Sur deux écumeurs de mères

C’est dans la sphère de l’impossible inceste que se déroule La Mère (1924) de Stanislaw Ignacy Witkiewicz (1885-1939), dont Marc Paquien propose une vision extrêmement aiguë, dans le texte français, mordant, de Louis-Charles Sirjacq. Ici, c’est l’autobiographie de l’auteur qu’on sent en creux. Léon, qui se dit volontiers un génie, vit aux crochets de sa mère, Janine Laspik, dite baronne de L’Obrock, qui tricote pour faire bouillir la marmite. Elle sirote de la vodka, prend de la morphine. Enfin marié à Sophia Pleytus, Léon devient maquereau et espion, au grand dam de sa mère, qui meurt d’overdose après avoir goûté à la cocaïne. C’est la trame. Là-dessus, se greffent les époustouflantes théories de Witkiewicz sur la décadence de l’occident, la société mécanisée, la mort abjecte de l’individu coincé dans la masse. Il se suicida à l’entrée en Pologne des nazis, suivis de près par l’Armée rouge, voyant là l’accomplissement de ses pires prophéties. Terrible humour de Witkiewicz, dont Gombrowicz se souvint. Magnifique coupeur de cheveux philosophiques en quatre, en cent, en mille, d’une culture étourdissante, ancien enfant prodige en peinture, musique, littérature, dont le génie a sans doute consisté à ne pas savoir mettre de l’ordre dans ses pensées. Idéal paradoxe pour le théâtre. La scénographie de Gérard Didier ; dallage noir brillant troué de trappes pour apparitions et disparitions, crée une manière de sophistication propice à l’univers de l’écrivain, qui prônait l’invention de la « forme pure ». On recommande, en seconde partie, les deux gigantesques pattes de poulet plaquées or, censées signifier le luxe.

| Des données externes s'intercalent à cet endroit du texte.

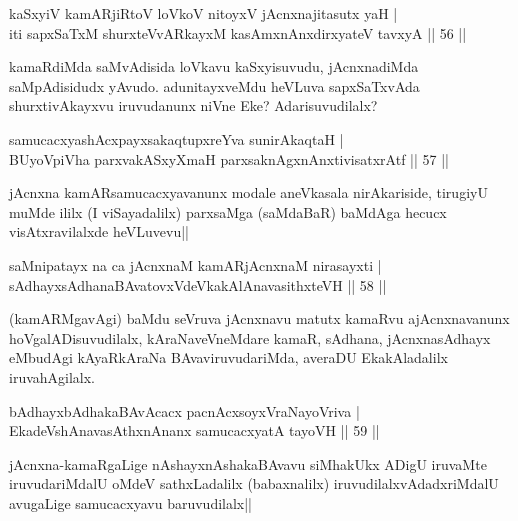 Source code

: 
\begin{shl}
kaSxyiV kamARjiRtoV loVkoV nitoyxV jAcnxnajitasutx yaH |\\
iti sapxSaTxM shurxteVvARkayxM kasAmxnAnx\s \s dirxyateV tavxyA \hfill || 56 ||
\end{shl}

\begin{artha}
kamaRdiMda saMvAdisida loVkavu kaSxyisuvudu, jAcnxnadiMda saMpAdisidudx yAvudo. 
adunitayxveMdu heVLuva sapxSaTxvAda shurxtivAkayxvu iruvudanunx niVne Eke? Adarisuvudilalx?
\end{artha}

\begin{shl}
samucacxyashAcxpayxsakaqtupxreYva sunirAkaqtaH |\\
BUyoV\s piVha parxvakASxyXmaH parxsaknAgxnAnxtivisatxrAtf \hfill || 57 ||
\end{shl}

\begin{artha}
jAcnxna kamARsamucacxyavanunx  modale aneVkasala nirAkariside, tirugiyU muMde ililx (I viSayadalilx) parxsaMga (saMdaBaR) baMdAga hecucx visAtxravilalxde heVLuvevu||
\end{artha}


\begin{shl}
saMnipatayx na ca jAcnxnaM kamARjAcnxnaM nirasayxti |\\
sAdhayxsAdhanaBAvatovxVdeVkakAlAnavasithxteVH \hfill || 58 ||
\end{shl}

\begin{artha} 
(kamARMgavAgi) baMdu seVruva jAcnxnavu matutx kamaRvu ajAcnxnavanunx hoVgalADisuvudilalx, kAraNaveVneMdare kamaR, sAdhana, jAcnxnasAdhayx eMbudAgi kAyaRkAraNa BAvaviruvudariMda, averaDU EkakAladalilx iruvahAgilalx.
\end{artha}


\begin{shl}
bAdhayxbAdhakaBAvAcacx pacnAcxsoyxVraNayoVriva |\\
EkadeVshAnavasAthxnAnanx samucacxyatA tayoVH \hfill || 59 ||
\end{shl}

\begin{artha}
jAcnxna-kamaRgaLige nAshayxnAshakaBAvavu siMhakUkx ADigU iruvaMte iruvudariMdalU oMdeV sathxLadalilx (babaxnalilx) iruvudilalxvAdadxriMdalU avugaLige samucacxyavu baruvudilalx||
\end{artha}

Quasi pas d’accessoires. Aux acteurs de meubler. Hélène Alexandridis fait merveille dans le rôle-titre, versatile, changeante, capricieuse, délicieusement snob, vulgaire à point, rêveuse à souhait ; jeu perlé, ourlé, vif, délicatement acrobatique. Vincent Dissez (Léon), c’est bien, dans la foucade, l’infantilisation inventive. Nathalie Grenat, la fiancée improbable, invente des gestes mélodieux. Chacune et chacun des autres (Daisy Amias, Philippe Duclos, Antoine Régent, Manuel Mazaudier) a su trouver son registre personnel. Travail sophistiqué, de grande élégance, qui va au cœur de la question Witkiewicz avec une ferveur joyeuse.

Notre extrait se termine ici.